Los lunes, día del espectador

Joe Martin con gorra de policía en Seven years bad luck (1921), de Max Linder.


La soberbia manda. Tendemos a creer que la nuestra es la única historia sobre la Tierra y no es así: primates, felinos, insectos o plantas tienen la suya propia. Individuos hay entre los irracionales que merecen el dudoso honor de rozar la humanidad, tal es su trayectoria sobre este mundo. Si no la más pertinente, sí singular y arquetípica es la del orangután bautizado Joe Martin, que viviera en el Hollywood del cine mudo alcanzando categoría estelar, una vida ejemplar como pocas que traigo hoy bajo el brazo. Tal es su peripecia.

Arrancó a Joe de su existencia en las selvas de Malasia —no sé si feliz y pacífica, en todo caso natural— una expedición de esas que salen en películas en blanco y negro, compuesta por cazadores de salacot y correajes, de las que marchaban a lugares exóticos a las órdenes de circos y zoológicos antes de que todas estas cosas estuvieran tan pero que tan mal vistas. Un disparo en la cabeza a la mamá, otro en la cabeza al papá y ya tenemos al pequeño Hombre de los Bosques —tal quiere decir orangután en la misteriosa lengua de Borneo— metido en una jaula dispuesto a conocer, le guste o no, las ventajas del sistema y de la economía de libre mercado. Destino no muy diferente del de cualquiera de nosotros que no haya nacido rico, vamos.

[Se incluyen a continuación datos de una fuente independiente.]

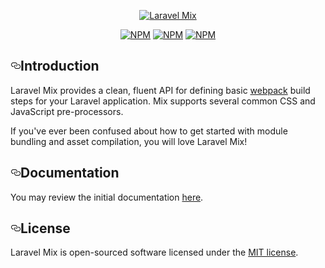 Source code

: <article class="markdown-body entry-content" itemprop="text">
    <p align="center">
        <a target="_blank" rel="noopener noreferrer" href="https://camo.githubusercontent.com/ad0a21739b4fb3abda5cc171ac277a8053882135/68747470733a2f2f6c61726176656c2e636f6d2f6173736574732f696d672f636f6d706f6e656e74732f6c6f676f2d6d69782e737667"><img src="https://camo.githubusercontent.com/ad0a21739b4fb3abda5cc171ac277a8053882135/68747470733a2f2f6c61726176656c2e636f6d2f6173736574732f696d672f636f6d706f6e656e74732f6c6f676f2d6d69782e737667" alt="Laravel Mix" data-canonical-src="https://laravel.com/assets/img/components/logo-mix.svg" style="max-width:100%;"></a>
    </p>
    <p align="center">
        <a href="https://www.npmjs.com/package/laravel-mix" rel="nofollow"><img src="https://camo.githubusercontent.com/8119cf5703bc6a52f3c6119d76357c135b9095b7/68747470733a2f2f696d672e736869656c64732e696f2f6e706d2f762f6c61726176656c2d6d69782e737667" alt="NPM" data-canonical-src="https://img.shields.io/npm/v/laravel-mix.svg" style="max-width:100%;"></a>
        <a href="https://npmcharts.com/compare/laravel-mix?minimal=true" rel="nofollow"><img src="https://camo.githubusercontent.com/8a09cc0640c68ce5dd062ae79f32b4f866faac92/68747470733a2f2f696d672e736869656c64732e696f2f6e706d2f64742f6c61726176656c2d6d69782e737667" alt="NPM" data-canonical-src="https://img.shields.io/npm/dt/laravel-mix.svg" style="max-width:100%;"></a>
        <a href="https://www.npmjs.com/package/laravel-mix" rel="nofollow"><img src="https://camo.githubusercontent.com/67f36d9f1ad0eb4d4d8396e625381e8fea41c5c3/68747470733a2f2f696d672e736869656c64732e696f2f6e706d2f6c2f6c61726176656c2d6d69782e737667" alt="NPM" data-canonical-src="https://img.shields.io/npm/l/laravel-mix.svg" style="max-width:100%;"></a>
    </p>
    <h2><a id="user-content-introduction" class="anchor" aria-hidden="true" href="#introduction"><svg class="octicon octicon-link" viewBox="0 0 16 16" version="1.1" width="16" height="16" aria-hidden="true"><path fill-rule="evenodd" d="M4 9h1v1H4c-1.5 0-3-1.69-3-3.5S2.55 3 4 3h4c1.45 0 3 1.69 3 3.5 0 1.41-.91 2.72-2 3.25V8.59c.58-.45 1-1.27 1-2.09C10 5.22 8.98 4 8 4H4c-.98 0-2 1.22-2 2.5S3 9 4 9zm9-3h-1v1h1c1 0 2 1.22 2 2.5S13.98 12 13 12H9c-.98 0-2-1.22-2-2.5 0-.83.42-1.64 1-2.09V6.25c-1.09.53-2 1.84-2 3.25C6 11.31 7.55 13 9 13h4c1.45 0 3-1.69 3-3.5S14.5 6 13 6z"></path></svg></a>Introduction</h2>
    <p>Laravel Mix provides a clean, fluent API for defining basic <a href="http://github.com/webpack/webpack">webpack</a> build steps for your Laravel application. Mix supports several common CSS and JavaScript pre-processors.</p>
    <p>If you've ever been confused about how to get started with module bundling and asset compilation, you will love Laravel Mix!</p>
    <h2><a id="user-content-documentation" class="anchor" aria-hidden="true" href="#documentation"><svg class="octicon octicon-link" viewBox="0 0 16 16" version="1.1" width="16" height="16" aria-hidden="true"><path fill-rule="evenodd" d="M4 9h1v1H4c-1.5 0-3-1.69-3-3.5S2.55 3 4 3h4c1.45 0 3 1.69 3 3.5 0 1.41-.91 2.72-2 3.25V8.59c.58-.45 1-1.27 1-2.09C10 5.22 8.98 4 8 4H4c-.98 0-2 1.22-2 2.5S3 9 4 9zm9-3h-1v1h1c1 0 2 1.22 2 2.5S13.98 12 13 12H9c-.98 0-2-1.22-2-2.5 0-.83.42-1.64 1-2.09V6.25c-1.09.53-2 1.84-2 3.25C6 11.31 7.55 13 9 13h4c1.45 0 3-1.69 3-3.5S14.5 6 13 6z"></path></svg></a>Documentation</h2>
    <p>You may review the initial documentation <a href="https://laravel-mix.com/docs/4.0/basic-example" rel="nofollow">here</a>.</p>
    <h2><a id="user-content-license" class="anchor" aria-hidden="true" href="#license"><svg class="octicon octicon-link" viewBox="0 0 16 16" version="1.1" width="16" height="16" aria-hidden="true"><path fill-rule="evenodd" d="M4 9h1v1H4c-1.5 0-3-1.69-3-3.5S2.55 3 4 3h4c1.45 0 3 1.69 3 3.5 0 1.41-.91 2.72-2 3.25V8.59c.58-.45 1-1.27 1-2.09C10 5.22 8.98 4 8 4H4c-.98 0-2 1.22-2 2.5S3 9 4 9zm9-3h-1v1h1c1 0 2 1.22 2 2.5S13.98 12 13 12H9c-.98 0-2-1.22-2-2.5 0-.83.42-1.64 1-2.09V6.25c-1.09.53-2 1.84-2 3.25C6 11.31 7.55 13 9 13h4c1.45 0 3-1.69 3-3.5S14.5 6 13 6z"></path></svg></a>License</h2>
    <p>Laravel Mix is open-sourced software licensed under the <a href="http://opensource.org/licenses/MIT" rel="nofollow">MIT license</a>.</p>
</article>

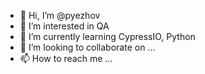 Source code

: - 👋 Hi, I’m @pyezhov
- 👀 I’m interested in QA
- 🌱 I’m currently learning CypressIO, Python
- 💞️ I’m looking to collaborate on ...
- 📫 How to reach me ...

<!---
pyezhov/pyezhov is a ✨ special ✨ repository because its `README.md` (this file) appears on your GitHub profile.
You can click the Preview link to take a look at your changes.
--->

En una fecha imprecisa de 1913, aturdido, pasmado, intentando descifrar una realidad hostil, desembarca el prisionero Joe Martin en Norteamérica. «Es un bebé orangután, con brazos y piernas desproporcionadamente largos, ojos tristes, casi humanos, y un muy natural resentimiento por el trato recibido», recuerda la periodista Emma Lindsay Squire. Viene de Borneo con modales aprendidos y en muy poco tiempo pasa de la jaula a comer en la mesa con sus captores, que se entretienen en aficionarle a tabacos y licores, hábitos que no ha de abandonar nunca en su turbada existencia.

Semejantes refinamientos atraen hacia el primate la atención del despiadado adiestrador Red Gallagher, más amigo del palo que del halago, quien consciente de sus buenas mañas y de su potencial cómico, lo compra y se encarga de dejarle claro, látigo mediante, cuál es su verdadero lugar en el mundo. Todo aprendizaje es trauma, ya se sabe, y más aún cuando se trata de renegar de la naturaleza propia para adquirir una impostada, así que no hay que extrañarse de que Joe, confuso pero consciente, la emprenda a mordiscos con esa especie de Dr. Moreau que le ha caído en gracia, en cuanto le sacan un momento de su celda.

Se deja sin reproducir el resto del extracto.